When it arose in the early 20th century, the Craftsman style was seen as a reaction to the fussiness that permeated designs in the Victorian era. It eschewed gaudy ornamentation for simplicity but without being boring.
Today, the wholesome simplicity of the Craftsman style has helped make it one of the more popular and enduring choices in kitchen design. Although the true Craftsman style of years past didn’t put as much emphasis on the kitchen compared to today (the quintessential Craftsman home, the Gamble House in California, had an extremely sparse and starkly utilitarian kitchen), you can still infuse your kitchen with these essential Craftsman style elements.
Location had a big impact on Craftsman style architecture as one of its hallmarks was to use natural materials and flow as demanded by the environment on which the house is built. Transferring this philosophy to a modern Craftsman style kitchen means using a lot of rich woods and natural stone.
Wood, more than any other material, truly defines Craftsman style. The style revels in natural beauty; cabinets and other wooden elements are left untouched by paint and are instead stained to accentuate their natural essence. Oak is the most popular choice of wood, although other indigenous species such as maple and pine are also commonly used.
Of course, natural stone materials also figure largely in a modern Craftsman style kitchen. Granite countertops may not be historically accurate (Gamble house has wood countertops), they can balance nicely with the established aesthetic of the style. Soapstone, in particular, works well as a countertop material in a Craftsman style kitchen. Soapstone takes on a darker, charcoal gray color after you treat it with mineral oil, making it fit in perfectly with the style’s largely muted and neutral color scheme.
Muted, earthy color palette
In keeping with the philosophy of a house reflecting its surrounding environment, the Craftsman style tends to lean towards colors pulled straight from nature. Woodsy greens and browns as well as golds and rusty oranges are common hues in a modern Craftsman style kitchen. As mentioned, wood is stained, not painted.
This aesthetic extends somewhat even to the hardware and fixtures used in a Craftsman style kitchen. Shiny finishes are usually nowhere to be seen. Instead, almost all hardware have warm, deep finishes. Antique-looking brass and copper hardware with strong architectural lines are the way to go. Using oil-rubbed bronze and plain soft iron can also add an aged, hand-forged vibe to the space.
Clean cabinetry and simple lighting
Craftsman style cabinetry are decidedly no-frills and made for pure function, sporting clean and simple lines without any detailed carvings or ornamentation. Frameless and flat-panel doors are the norm. That doesn’t mean any old cabinet would do, however. Fine woodworking and craftsmanship are what truly define the Craftsman style, with a marked preference for hardwood over softer wood varieties.

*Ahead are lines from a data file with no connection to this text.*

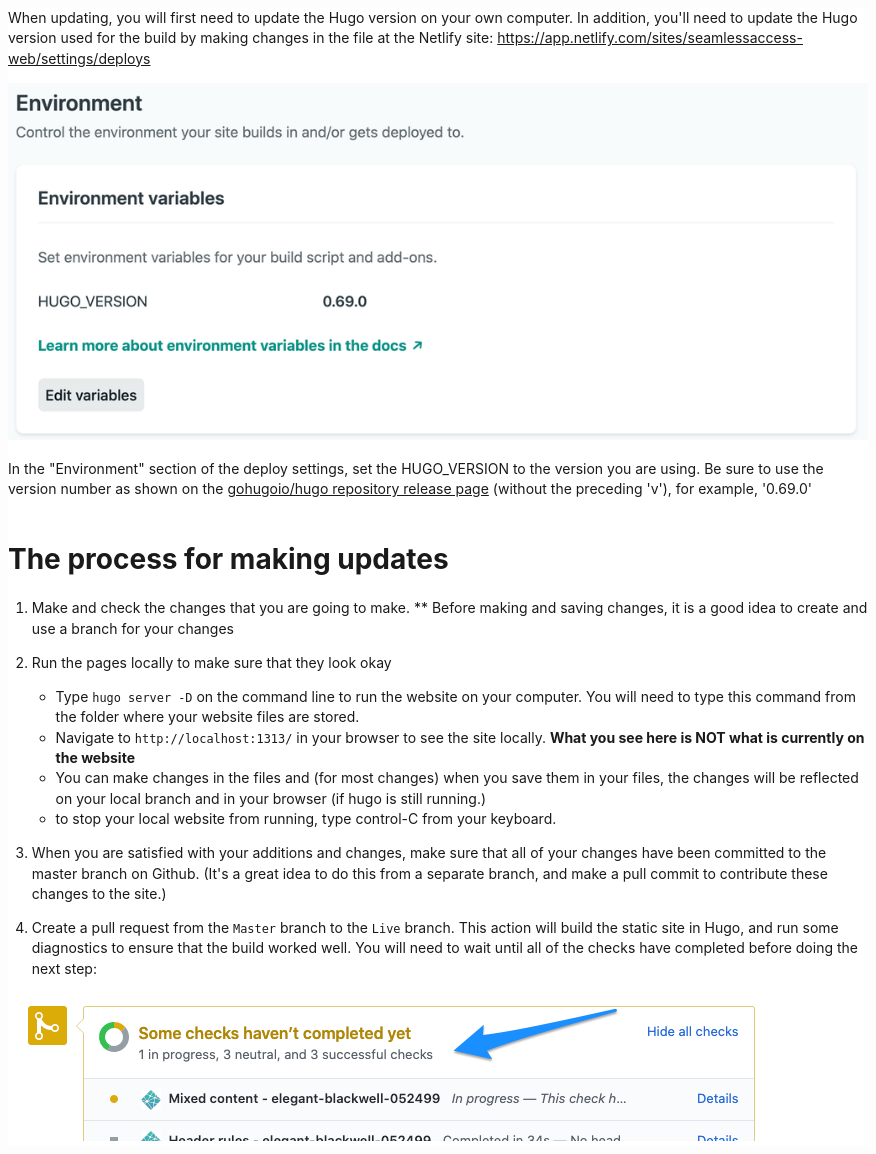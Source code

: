 When updating, you will first need to update the Hugo version on your own computer. In addition, you'll need to update the Hugo version used for the build by making changes in the file at the Netlify site: https://app.netlify.com/sites/seamlessaccess-web/settings/deploys

![screen shot - setting the hugo version in Netlify](readme-images/hugoEnvVariable-wide.png)

In the "Environment" section of the deploy settings, set the HUGO_VERSION to the version you are using. Be sure to use the version number as shown on the [gohugoio/hugo repository release page](https://github.com/gohugoio/hugo/releases) (without the preceding 'v'), for example, '0.69.0'

# The process for making updates

1. Make and check the changes that you are going to make. ** Before making and saving changes, it is a good idea to create and use a branch for your changes

2. Run the pages locally to make sure that they look okay 

    * Type `hugo server -D` on the command line to run the website on your computer. You will need to type this command from the folder where your website files are stored. 
    * Navigate to `http://localhost:1313/` in your browser to see the site locally. **What you see here is NOT what is currently on the website**
    * You can make changes in the files and (for most changes) when you save them in your files, the changes will be reflected on your local branch and in your browser (if hugo is still running.)
    * to stop your local website from running, type control-C from your keyboard.

3. When you are satisfied with your additions and changes, make sure that all of your changes have been committed to the master branch on Github. (It's a great idea to do this from a separate branch, and make a pull commit to contribute these changes to the site.)

4. Create a pull request from the `Master` branch to the `Live` branch. This action will build the static site in Hugo, and run some diagnostics to ensure that the build worked well. You will need to wait until all of the checks have completed before doing the next step:

  ![screen shot - checks complete](readme-images/checks-complete.png)
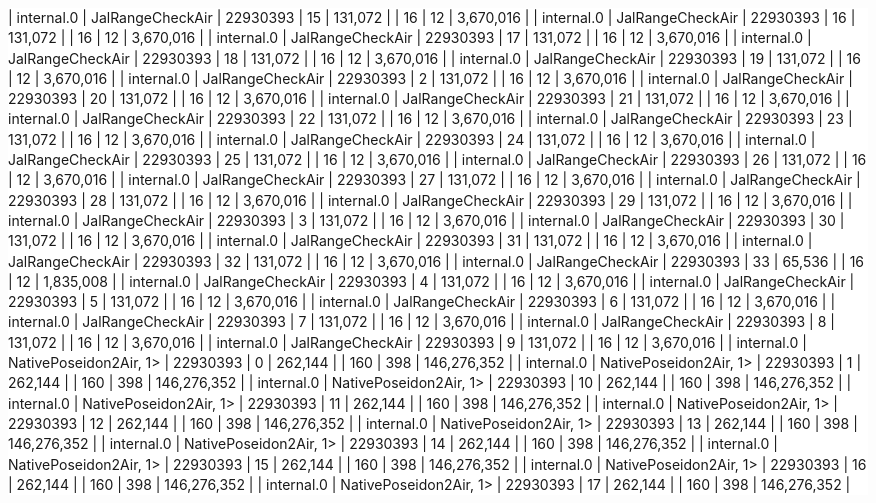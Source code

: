 | internal.0 | JalRangeCheckAir | 22930393 | 15 | 131,072 |  | 16 | 12 | 3,670,016 | 
| internal.0 | JalRangeCheckAir | 22930393 | 16 | 131,072 |  | 16 | 12 | 3,670,016 | 
| internal.0 | JalRangeCheckAir | 22930393 | 17 | 131,072 |  | 16 | 12 | 3,670,016 | 
| internal.0 | JalRangeCheckAir | 22930393 | 18 | 131,072 |  | 16 | 12 | 3,670,016 | 
| internal.0 | JalRangeCheckAir | 22930393 | 19 | 131,072 |  | 16 | 12 | 3,670,016 | 
| internal.0 | JalRangeCheckAir | 22930393 | 2 | 131,072 |  | 16 | 12 | 3,670,016 | 
| internal.0 | JalRangeCheckAir | 22930393 | 20 | 131,072 |  | 16 | 12 | 3,670,016 | 
| internal.0 | JalRangeCheckAir | 22930393 | 21 | 131,072 |  | 16 | 12 | 3,670,016 | 
| internal.0 | JalRangeCheckAir | 22930393 | 22 | 131,072 |  | 16 | 12 | 3,670,016 | 
| internal.0 | JalRangeCheckAir | 22930393 | 23 | 131,072 |  | 16 | 12 | 3,670,016 | 
| internal.0 | JalRangeCheckAir | 22930393 | 24 | 131,072 |  | 16 | 12 | 3,670,016 | 
| internal.0 | JalRangeCheckAir | 22930393 | 25 | 131,072 |  | 16 | 12 | 3,670,016 | 
| internal.0 | JalRangeCheckAir | 22930393 | 26 | 131,072 |  | 16 | 12 | 3,670,016 | 
| internal.0 | JalRangeCheckAir | 22930393 | 27 | 131,072 |  | 16 | 12 | 3,670,016 | 
| internal.0 | JalRangeCheckAir | 22930393 | 28 | 131,072 |  | 16 | 12 | 3,670,016 | 
| internal.0 | JalRangeCheckAir | 22930393 | 29 | 131,072 |  | 16 | 12 | 3,670,016 | 
| internal.0 | JalRangeCheckAir | 22930393 | 3 | 131,072 |  | 16 | 12 | 3,670,016 | 
| internal.0 | JalRangeCheckAir | 22930393 | 30 | 131,072 |  | 16 | 12 | 3,670,016 | 
| internal.0 | JalRangeCheckAir | 22930393 | 31 | 131,072 |  | 16 | 12 | 3,670,016 | 
| internal.0 | JalRangeCheckAir | 22930393 | 32 | 131,072 |  | 16 | 12 | 3,670,016 | 
| internal.0 | JalRangeCheckAir | 22930393 | 33 | 65,536 |  | 16 | 12 | 1,835,008 | 
| internal.0 | JalRangeCheckAir | 22930393 | 4 | 131,072 |  | 16 | 12 | 3,670,016 | 
| internal.0 | JalRangeCheckAir | 22930393 | 5 | 131,072 |  | 16 | 12 | 3,670,016 | 
| internal.0 | JalRangeCheckAir | 22930393 | 6 | 131,072 |  | 16 | 12 | 3,670,016 | 
| internal.0 | JalRangeCheckAir | 22930393 | 7 | 131,072 |  | 16 | 12 | 3,670,016 | 
| internal.0 | JalRangeCheckAir | 22930393 | 8 | 131,072 |  | 16 | 12 | 3,670,016 | 
| internal.0 | JalRangeCheckAir | 22930393 | 9 | 131,072 |  | 16 | 12 | 3,670,016 | 
| internal.0 | NativePoseidon2Air<BabyBearParameters>, 1> | 22930393 | 0 | 262,144 |  | 160 | 398 | 146,276,352 | 
| internal.0 | NativePoseidon2Air<BabyBearParameters>, 1> | 22930393 | 1 | 262,144 |  | 160 | 398 | 146,276,352 | 
| internal.0 | NativePoseidon2Air<BabyBearParameters>, 1> | 22930393 | 10 | 262,144 |  | 160 | 398 | 146,276,352 | 
| internal.0 | NativePoseidon2Air<BabyBearParameters>, 1> | 22930393 | 11 | 262,144 |  | 160 | 398 | 146,276,352 | 
| internal.0 | NativePoseidon2Air<BabyBearParameters>, 1> | 22930393 | 12 | 262,144 |  | 160 | 398 | 146,276,352 | 
| internal.0 | NativePoseidon2Air<BabyBearParameters>, 1> | 22930393 | 13 | 262,144 |  | 160 | 398 | 146,276,352 | 
| internal.0 | NativePoseidon2Air<BabyBearParameters>, 1> | 22930393 | 14 | 262,144 |  | 160 | 398 | 146,276,352 | 
| internal.0 | NativePoseidon2Air<BabyBearParameters>, 1> | 22930393 | 15 | 262,144 |  | 160 | 398 | 146,276,352 | 
| internal.0 | NativePoseidon2Air<BabyBearParameters>, 1> | 22930393 | 16 | 262,144 |  | 160 | 398 | 146,276,352 | 
| internal.0 | NativePoseidon2Air<BabyBearParameters>, 1> | 22930393 | 17 | 262,144 |  | 160 | 398 | 146,276,352 |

The preference of function over form is also highly evident in the lighting choices in most modern Craftsman style kitchens, although lighting fixtures with strong geometric forms help accentuate the style’s linear style with a little visual flair. Drop, pendant, or simple and angular chandelier lights will look perfectly at home in a Craftsman style kitchen, with Mica pendants and Tiffany lamps being good choices.
The thing to remember about the Craftsman style is that function always trumps form – but that doesn’t mean you’ll have to forget all about the modern creature comforts we’ve come to expect in modern kitchens. With a little imagination and some liberal license when applying the basic and most essential elements of the style, you too can design your own modern Craftsman style kitchen.